Let us take a brief historical journey: Vancouver, Washington, was originally Fort Vancouver of the Hudson Bay Company. [predating Vancouver, B.C. – in fact Lewis and Clark found it an ideal site for a future settlement].
It was divided between British and American interests over the years. John McLoughlin was a key figure. His house is mere blocks from my friend’s place in Oregon City. But, even back then it was floated that it might be its own nation.
Then Oregon Trail, yada yada, Portland, Oregon, Sasquatch and such. The Russians were also involved off and on and the Spanish gave up a long time before that, focusing on California down the coast and New Spain at large [this is not an essay, my timelines are all off].
And of course, the indigenous Chinook and Klickitat peoples among many, many other tribes. If you’re ever in Seattle or Victoria, I have some museums that are musts. When we were kids, we’d go on trips and see Chief Lelooska of the Cowlitz tribe near Kelso/Longview and the Lewis River [curiously not named after Meriwether Lewis, as I grew up in Clark County, and Lewis county – both explorers among the ubiqitous placenames and highway markers].

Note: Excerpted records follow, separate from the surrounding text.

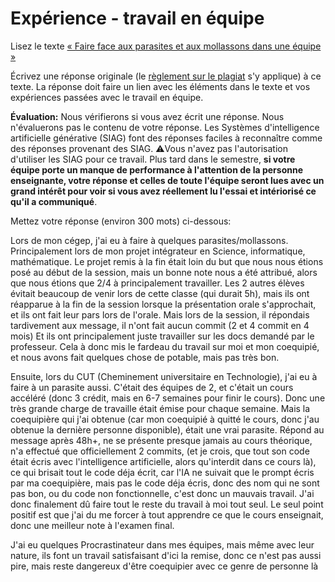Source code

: # Expérience - travail en équipe

Lisez le texte [« Faire face aux parasites et aux mollassons dans une équipe »](https://etsmtl365-my.sharepoint.com/:w:/g/personal/christopher_fuhrman_etsmtl_ca/EcmQ4mhrCt5Ml9FUOiAPMmQBqtH3Z65GXrMLngDaeRCP8g?e=8JXrlf)

Écrivez une réponse originale (le [règlement sur le plagiat](https://www.etsmtl.ca/Etudes/citer-pas-plagier) s'y applique) à ce texte.
La réponse doit faire un lien avec les éléments dans le texte et vos expériences passées avec le travail en équipe.

**Évaluation:** Nous vérifierons si vous avez écrit une réponse.
Nous n'évaluerons pas le contenu de votre réponse.
Les Systèmes d'intelligence artificielle générative (SIAG) font des réponses faciles à reconnaître comme des réponses provenant des SIAG. 
⚠️Vous n'avez pas l'autorisation d'utiliser les SIAG pour ce travail. 
Plus tard dans le semestre, **si votre équipe porte un manque de performance à l'attention de la personne enseignante, votre réponse et celles de toute l'équipe seront lues avec un grand intérêt pour voir si vous avez réellement lu l'essai et intériorisé ce qu'il a communiqué**.

Mettez votre réponse (environ 300 mots) ci-dessous:

Lors de mon cégep, j'ai eu à faire à quelques parasites/mollassons. Principalement lors de mon projet intégrateur en Science, informatique, mathématique. Le projet remis à la fin était loin du but que nous nous étions posé au début de la session, mais un bonne note nous a été attribué, alors que nous étions que 2/4 à principalement travailler. Les 2 autres élèves évitait beaucoup de venir lors de cette classe (qui durait 5h), mais ils ont réapparue à la fin de la session lorsque la présentation orale s'approchait, et ils ont fait leur pars lors de l'orale. Mais lors de la session, il répondais tardivement aux message, il n'ont fait aucun commit (2 et 4 commit en 4 mois) Et ils ont principalement juste travailler sur les docs demandé par le professeur. Cela à donc mis le fardeau du travail sur moi et mon coequipié, et nous avons fait quelques chose de potable, mais pas très bon.

Ensuite, lors du CUT (Cheminement universitaire en Technologie), j'ai eu à faire à un parasite aussi. C'était des équipes de 2, et c'était un cours accéléré (donc 3 crédit, mais en 6-7 semaines pour finir le cours). Donc une très grande charge de travaille était émise pour chaque semaine. Mais la coequipière qui j'ai obtenue (car mon coequipié à quitté le cours, donc j'au obtenue la dernière personne disponible), était une vrai parasite. Répond au message après 48h+, ne se présente presque jamais au cours théorique, n'a effectué que officiellement 2 commits, (et je crois, que tout son code était écris avec l'intelligence artificielle, alors qu'interdit dans ce cours là), ce qui brisait tout le code déja écrit, car l'IA ne suivait que le prompt écris par ma coequipière, mais pas le code déja écris, donc des nom qui ne sont pas bon, ou du code non fonctionnelle, c'est donc un mauvais travail. J'ai donc finalement dû faire tout le reste du travail à moi tout seul. Le seul point positif est que j'ai du me forcer à tout apprendre ce que le cours enseignait, donc une meilleur note à l'examen final.

J'ai eu quelques Procrastinateur dans mes équipes, mais même avec leur nature, ils font un travail satisfaisant d'ici la remise, donc ce n'est pas aussi pire, mais reste dangereux d'être coequipier avec ce genre de personne là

If you are near the East Coast, the Smithsonian’s National Museum of the American Indian had a decent exhibition of Northwestern indigenous tribes. I also recall a statue of Lewis and Clark and Sacajawea in Charlottesville, Virginia when I was a tourist and it blew my mind, though I knew the history. I knew they were from the East, but they are near demi-gods growing up in Oregon and Washington – though I can’t imagine those in the east have seen that one sign where they peed that one time or the reconstructed fort where they managed not to die.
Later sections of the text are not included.